TASK PROMPT: Find each line below where the word "using" occurs, and copy it.

Dataset entries:
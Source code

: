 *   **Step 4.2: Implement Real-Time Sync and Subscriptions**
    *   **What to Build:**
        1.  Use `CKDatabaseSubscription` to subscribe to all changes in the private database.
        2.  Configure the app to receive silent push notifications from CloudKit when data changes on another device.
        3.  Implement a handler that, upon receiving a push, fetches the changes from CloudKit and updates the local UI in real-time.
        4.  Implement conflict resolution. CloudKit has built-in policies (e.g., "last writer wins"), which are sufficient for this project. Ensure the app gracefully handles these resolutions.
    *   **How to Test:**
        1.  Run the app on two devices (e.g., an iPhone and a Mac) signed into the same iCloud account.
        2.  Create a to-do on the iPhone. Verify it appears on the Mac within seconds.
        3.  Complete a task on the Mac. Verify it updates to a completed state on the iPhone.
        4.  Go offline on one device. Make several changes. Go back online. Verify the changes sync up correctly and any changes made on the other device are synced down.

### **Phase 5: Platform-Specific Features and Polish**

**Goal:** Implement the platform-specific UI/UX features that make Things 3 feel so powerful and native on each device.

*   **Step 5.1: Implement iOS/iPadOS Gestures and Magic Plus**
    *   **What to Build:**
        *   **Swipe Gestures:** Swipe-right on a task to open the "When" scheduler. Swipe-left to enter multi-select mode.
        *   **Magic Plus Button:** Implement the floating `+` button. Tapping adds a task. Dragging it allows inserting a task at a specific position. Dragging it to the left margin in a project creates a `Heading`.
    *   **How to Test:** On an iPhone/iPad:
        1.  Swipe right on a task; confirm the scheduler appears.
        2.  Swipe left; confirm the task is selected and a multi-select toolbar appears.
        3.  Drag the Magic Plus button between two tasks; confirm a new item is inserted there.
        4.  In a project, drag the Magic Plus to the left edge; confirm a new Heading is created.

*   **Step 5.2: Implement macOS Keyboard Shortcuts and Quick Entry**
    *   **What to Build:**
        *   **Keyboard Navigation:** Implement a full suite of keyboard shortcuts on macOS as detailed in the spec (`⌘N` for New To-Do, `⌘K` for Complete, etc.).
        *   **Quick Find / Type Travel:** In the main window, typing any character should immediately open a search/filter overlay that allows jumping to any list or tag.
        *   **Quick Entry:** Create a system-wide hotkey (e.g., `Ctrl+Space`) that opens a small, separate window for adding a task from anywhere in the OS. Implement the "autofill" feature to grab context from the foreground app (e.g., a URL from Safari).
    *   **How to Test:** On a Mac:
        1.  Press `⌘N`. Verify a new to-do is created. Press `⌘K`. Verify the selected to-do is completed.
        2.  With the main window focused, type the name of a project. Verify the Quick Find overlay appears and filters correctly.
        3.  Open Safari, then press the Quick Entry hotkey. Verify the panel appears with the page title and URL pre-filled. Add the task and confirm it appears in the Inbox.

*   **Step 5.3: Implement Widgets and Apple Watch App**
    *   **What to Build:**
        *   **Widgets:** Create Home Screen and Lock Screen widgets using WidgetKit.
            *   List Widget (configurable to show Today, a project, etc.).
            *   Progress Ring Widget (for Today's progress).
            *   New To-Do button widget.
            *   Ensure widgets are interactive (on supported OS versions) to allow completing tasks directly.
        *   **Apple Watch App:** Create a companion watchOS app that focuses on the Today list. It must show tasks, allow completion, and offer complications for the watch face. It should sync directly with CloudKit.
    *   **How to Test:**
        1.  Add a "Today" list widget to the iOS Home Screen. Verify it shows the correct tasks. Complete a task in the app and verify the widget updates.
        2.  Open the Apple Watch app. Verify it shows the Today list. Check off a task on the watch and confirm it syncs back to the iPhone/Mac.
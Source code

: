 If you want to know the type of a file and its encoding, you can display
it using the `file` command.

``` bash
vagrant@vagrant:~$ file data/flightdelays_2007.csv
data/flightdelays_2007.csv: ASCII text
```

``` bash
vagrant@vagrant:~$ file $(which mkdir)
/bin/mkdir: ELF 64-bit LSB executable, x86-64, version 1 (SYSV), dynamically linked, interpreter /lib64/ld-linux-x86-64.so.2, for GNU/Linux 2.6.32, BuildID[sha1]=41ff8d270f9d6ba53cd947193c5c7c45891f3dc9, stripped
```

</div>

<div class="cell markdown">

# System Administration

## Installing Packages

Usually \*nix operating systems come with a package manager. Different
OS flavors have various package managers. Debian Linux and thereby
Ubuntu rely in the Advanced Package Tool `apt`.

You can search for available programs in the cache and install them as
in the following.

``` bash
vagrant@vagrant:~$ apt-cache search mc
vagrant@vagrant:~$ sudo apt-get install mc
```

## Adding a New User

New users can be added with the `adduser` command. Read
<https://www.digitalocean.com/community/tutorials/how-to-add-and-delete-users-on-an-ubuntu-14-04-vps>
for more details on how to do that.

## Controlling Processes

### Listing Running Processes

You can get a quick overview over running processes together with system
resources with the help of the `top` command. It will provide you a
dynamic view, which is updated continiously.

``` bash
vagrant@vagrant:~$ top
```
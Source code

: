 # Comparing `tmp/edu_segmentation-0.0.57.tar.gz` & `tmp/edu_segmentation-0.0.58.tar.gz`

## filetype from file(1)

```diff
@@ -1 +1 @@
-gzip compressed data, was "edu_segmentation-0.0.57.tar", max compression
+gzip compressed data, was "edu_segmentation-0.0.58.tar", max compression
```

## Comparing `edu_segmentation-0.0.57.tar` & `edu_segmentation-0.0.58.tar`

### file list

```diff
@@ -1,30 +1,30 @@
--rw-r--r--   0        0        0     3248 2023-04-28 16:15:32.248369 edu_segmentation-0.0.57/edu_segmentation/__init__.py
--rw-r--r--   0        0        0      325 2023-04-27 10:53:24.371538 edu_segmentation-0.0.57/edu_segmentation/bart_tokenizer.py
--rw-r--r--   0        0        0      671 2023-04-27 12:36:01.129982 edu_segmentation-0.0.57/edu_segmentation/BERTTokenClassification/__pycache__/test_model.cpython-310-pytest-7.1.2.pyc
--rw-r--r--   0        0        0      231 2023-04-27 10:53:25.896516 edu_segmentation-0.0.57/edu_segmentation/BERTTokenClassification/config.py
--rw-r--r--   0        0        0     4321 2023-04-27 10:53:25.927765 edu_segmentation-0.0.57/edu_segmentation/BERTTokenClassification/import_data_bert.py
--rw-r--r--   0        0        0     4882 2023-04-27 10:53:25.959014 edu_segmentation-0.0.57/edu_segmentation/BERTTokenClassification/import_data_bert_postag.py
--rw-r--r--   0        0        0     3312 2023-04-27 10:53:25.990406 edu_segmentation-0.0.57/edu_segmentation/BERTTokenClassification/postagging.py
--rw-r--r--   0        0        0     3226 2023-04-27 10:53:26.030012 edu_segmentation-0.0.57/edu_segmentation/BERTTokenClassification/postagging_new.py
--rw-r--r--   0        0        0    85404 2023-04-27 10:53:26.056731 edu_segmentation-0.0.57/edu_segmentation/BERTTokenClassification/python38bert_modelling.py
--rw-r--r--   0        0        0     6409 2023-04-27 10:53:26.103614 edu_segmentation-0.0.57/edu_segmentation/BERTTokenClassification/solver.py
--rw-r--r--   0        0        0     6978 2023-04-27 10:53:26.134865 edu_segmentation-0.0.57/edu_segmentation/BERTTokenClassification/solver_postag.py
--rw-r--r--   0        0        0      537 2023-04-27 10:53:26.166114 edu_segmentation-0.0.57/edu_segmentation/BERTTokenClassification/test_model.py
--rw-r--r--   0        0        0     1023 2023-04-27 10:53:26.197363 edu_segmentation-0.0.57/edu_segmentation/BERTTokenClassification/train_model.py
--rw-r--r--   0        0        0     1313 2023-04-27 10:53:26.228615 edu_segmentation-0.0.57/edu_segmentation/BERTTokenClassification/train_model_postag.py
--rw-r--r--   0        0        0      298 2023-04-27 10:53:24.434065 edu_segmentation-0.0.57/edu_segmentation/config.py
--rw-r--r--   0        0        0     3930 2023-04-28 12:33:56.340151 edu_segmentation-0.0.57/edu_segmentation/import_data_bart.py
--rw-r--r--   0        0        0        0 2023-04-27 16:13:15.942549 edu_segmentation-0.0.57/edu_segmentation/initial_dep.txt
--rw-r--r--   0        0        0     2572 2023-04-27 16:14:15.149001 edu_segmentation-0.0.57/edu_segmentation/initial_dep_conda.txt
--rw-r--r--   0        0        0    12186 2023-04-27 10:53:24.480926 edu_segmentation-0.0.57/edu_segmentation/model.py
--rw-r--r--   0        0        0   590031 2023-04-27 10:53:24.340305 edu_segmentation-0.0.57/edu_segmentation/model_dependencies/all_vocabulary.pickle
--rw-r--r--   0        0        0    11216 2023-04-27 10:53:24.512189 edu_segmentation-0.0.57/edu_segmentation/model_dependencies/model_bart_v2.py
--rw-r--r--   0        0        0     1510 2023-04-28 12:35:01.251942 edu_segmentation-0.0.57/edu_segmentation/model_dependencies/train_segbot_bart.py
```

TASK OUTPUT:
        *   **Widgets:** Create Home Screen and Lock Screen widgets using WidgetKit.
it using the `file` command.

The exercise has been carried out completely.